Your assignment:
Exact wording is required: transcribe all the entries and leave the images out.

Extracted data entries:
________________________________________

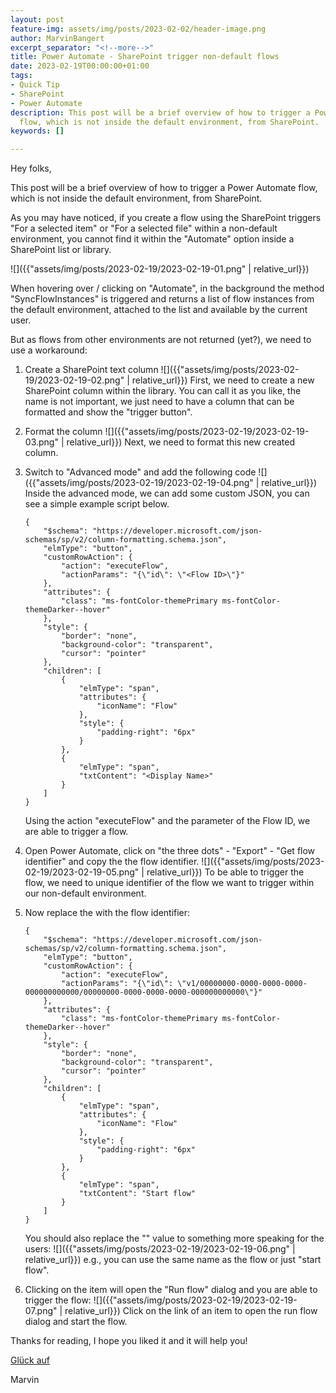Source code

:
 ```yaml
---
layout: post
feature-img: assets/img/posts/2023-02-02/header-image.png
author: MarvinBangert
excerpt_separator: "<!--more-->"
title: Power Automate - SharePoint trigger non-default flows
date: 2023-02-19T00:00:00+01:00
tags:
- Quick Tip
- SharePoint
- Power Automate
description: This post will be a brief overview of how to trigger a Power Automate
  flow, which is not inside the default environment, from SharePoint.
keywords: []

---
```

Hey folks,

This post will be a brief overview of how to trigger a Power Automate flow, which is not inside the default environment, from SharePoint.

<!--more-->

As you may have noticed, if you create a flow using the SharePoint triggers "For a selected item" or "For a selected file" within a non-default environment, you cannot find it within the "Automate" option inside a SharePoint list or library.

![]({{"assets/img/posts/2023-02-19/2023-02-19-01.png" | relative_url}})

When hovering over / clicking on "Automate", in the background the method "SyncFlowInstances" is triggered and returns a list of flow instances from the default environment, attached to the list and available by the current user.

But as flows from other environments are not returned (yet?), we need to use a workaround:

1. Create a SharePoint text column
    ![]({{"assets/img/posts/2023-02-19/2023-02-19-02.png" | relative_url}})
    First, we need to create a new SharePoint column within the library. You can call it as you like, the name is not important, we just need to have a column that can be formatted and show the "trigger button".
2. Format the column
    ![]({{"assets/img/posts/2023-02-19/2023-02-19-03.png" | relative_url}})
    Next, we need to format this new created column.
3. Switch to "Advanced mode" and add the following code
    ![]({{"assets/img/posts/2023-02-19/2023-02-19-04.png" | relative_url}})
    Inside the advanced mode, we can add some custom JSON, you can see a simple example script below.

       {
           "$schema": "https://developer.microsoft.com/json-schemas/sp/v2/column-formatting.schema.json",
           "elmType": "button",
           "customRowAction": {
               "action": "executeFlow",
               "actionParams": "{\"id\": \"<Flow ID>\"}"
           },
           "attributes": {
               "class": "ms-fontColor-themePrimary ms-fontColor-themeDarker--hover"
           },
           "style": {
               "border": "none",
               "background-color": "transparent",
               "cursor": "pointer"
           },
           "children": [
               {
                   "elmType": "span",
                   "attributes": {
                       "iconName": "Flow"
                   },
                   "style": {
                       "padding-right": "6px"
                   }
               },
               {
                   "elmType": "span",
                   "txtContent": "<Display Name>"
               }
           ]
       }

    Using the action "executeFlow" and the parameter of the Flow ID, we are able to trigger a flow.
4. Open Power Automate, click on "the three dots" - "Export" - "Get flow identifier" and copy the the flow identifier.
    ![]({{"assets/img/posts/2023-02-19/2023-02-19-05.png" | relative_url}})
    To be able to trigger the flow, we need to unique identifier of the flow we want to trigger within our non-default environment.
5. Now replace the <Flow ID> with the flow identifier:

       {
           "$schema": "https://developer.microsoft.com/json-schemas/sp/v2/column-formatting.schema.json",
           "elmType": "button",
           "customRowAction": {
               "action": "executeFlow",
               "actionParams": "{\"id\": \"v1/00000000-0000-0000-0000-000000000000/00000000-0000-0000-0000-000000000000\"}"
           },
           "attributes": {
               "class": "ms-fontColor-themePrimary ms-fontColor-themeDarker--hover"
           },
           "style": {
               "border": "none",
               "background-color": "transparent",
               "cursor": "pointer"
           },
           "children": [
               {
                   "elmType": "span",
                   "attributes": {
                       "iconName": "Flow"
                   },
                   "style": {
                       "padding-right": "6px"
                   }
               },
               {
                   "elmType": "span",
                   "txtContent": "Start flow"
               }
           ]
       }

    You should also replace the "<Display Name>" value to something more speaking for the users:
    ![]({{"assets/img/posts/2023-02-19/2023-02-19-06.png" | relative_url}})
    e.g., you can use the same name as the flow or just "start flow".
6. Clicking on the item will open the "Run flow" dialog and you are able to trigger the flow:
    ![]({{"assets/img/posts/2023-02-19/2023-02-19-07.png" | relative_url}})
    Click on the link of an item to open the run flow dialog and start the flow.


Thanks for reading, I hope you liked it and it will help you!

[Glück auf](https://en.wikipedia.org/wiki/Gl%C3%BCck_auf)

Marvin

________________________________________

Answer to this task:
Source code

:
 ```yaml
---
layout: post
feature-img: assets/img/posts/2023-02-02/header-image.png
author: MarvinBangert
excerpt_separator: "<!--more-->"
title: Power Automate - SharePoint trigger non-default flows
date: 2023-02-19T00:00:00+01:00
tags:
- Quick Tip
- SharePoint
- Power Automate
description: This post will be a brief overview of how to trigger a Power Automate
  flow, which is not inside the default environment, from SharePoint.
keywords: []

---
```

Hey folks,

This post will be a brief overview of how to trigger a Power Automate flow, which is not inside the default environment, from SharePoint.

<!--more-->

As you may have noticed, if you create a flow using the SharePoint triggers "For a selected item" or "For a selected file" within a non-default environment, you cannot find it within the "Automate" option inside a SharePoint list or library.

![]({{"assets/img/posts/2023-02-19/2023-02-19-01.png" | relative_url}})

When hovering over / clicking on "Automate", in the background the method "SyncFlowInstances" is triggered and returns a list of flow instances from the default environment, attached to the list and available by the current user.

But as flows from other environments are not returned (yet?), we need to use a workaround:

1. Create a SharePoint text column
    ![]({{"assets/img/posts/2023-02-19/2023-02-19-02.png" | relative_url}})
    First, we need to create a new SharePoint column within the library. You can call it as you like, the name is not important, we just need to have a column that can be formatted and show the "trigger button".
2. Format the column
    ![]({{"assets/img/posts/2023-02-19/2023-02-19-03.png" | relative_url}})
    Next, we need to format this new created column.
3. Switch to "Advanced mode" and add the following code
    ![]({{"assets/img/posts/2023-02-19/2023-02-19-04.png" | relative_url}})
    Inside the advanced mode, we can add some custom JSON, you can see a simple example script below.

       {
           "$schema": "https://developer.microsoft.com/json-schemas/sp/v2/column-formatting.schema.json",
           "elmType": "button",
           "customRowAction": {
               "action": "executeFlow",
               "actionParams": "{\"id\": \"<Flow ID>\"}"
           },
           "attributes": {
               "class": "ms-fontColor-themePrimary ms-fontColor-themeDarker--hover"
           },
           "style": {
               "border": "none",
               "background-color": "transparent",
               "cursor": "pointer"
           },
           "children": [
               {
                   "elmType": "span",
                   "attributes": {
                       "iconName": "Flow"
                   },
                   "style": {
                       "padding-right": "6px"
                   }
               },
               {
                   "elmType": "span",
                   "txtContent": "<Display Name>"
               }
           ]
       }

    Using the action "executeFlow" and the parameter of the Flow ID, we are able to trigger a flow.
4. Open Power Automate, click on "the three dots" - "Export" - "Get flow identifier" and copy the the flow identifier.
    ![]({{"assets/img/posts/2023-02-19/2023-02-19-05.png" | relative_url}})
    To be able to trigger the flow, we need to unique identifier of the flow we want to trigger within our non-default environment.
5. Now replace the <Flow ID> with the flow identifier:

       {
           "$schema": "https://developer.microsoft.com/json-schemas/sp/v2/column-formatting.schema.json",
           "elmType": "button",
           "customRowAction": {
               "action": "executeFlow",
               "actionParams": "{\"id\": \"v1/00000000-0000-0000-0000-000000000000/00000000-0000-0000-0000-000000000000\"}"
           },
           "attributes": {
               "class": "ms-fontColor-themePrimary ms-fontColor-themeDarker--hover"
           },
           "style": {
               "border": "none",
               "background-color": "transparent",
               "cursor": "pointer"
           },
           "children": [
               {
                   "elmType": "span",
                   "attributes": {
                       "iconName": "Flow"
                   },
                   "style": {
                       "padding-right": "6px"
                   }
               },
               {
                   "elmType": "span",
                   "txtContent": "Start flow"
               }
           ]
       }

    You should also replace the "<Display Name>" value to something more speaking for the users:
    ![]({{"assets/img/posts/2023-02-19/2023-02-19-06.png" | relative_url}})
    e.g., you can use the same name as the flow or just "start flow".
6. Clicking on the item will open the "Run flow" dialog and you are able to trigger the flow:
    ![]({{"assets/img/posts/2023-02-19/2023-02-19-07.png" | relative_url}})
    Click on the link of an item to open the run flow dialog and start the flow.


Thanks for reading, I hope you liked it and it will help you!

[Glück auf](https://en.wikipedia.org/wiki/Gl%C3%BCck_auf)

Marvin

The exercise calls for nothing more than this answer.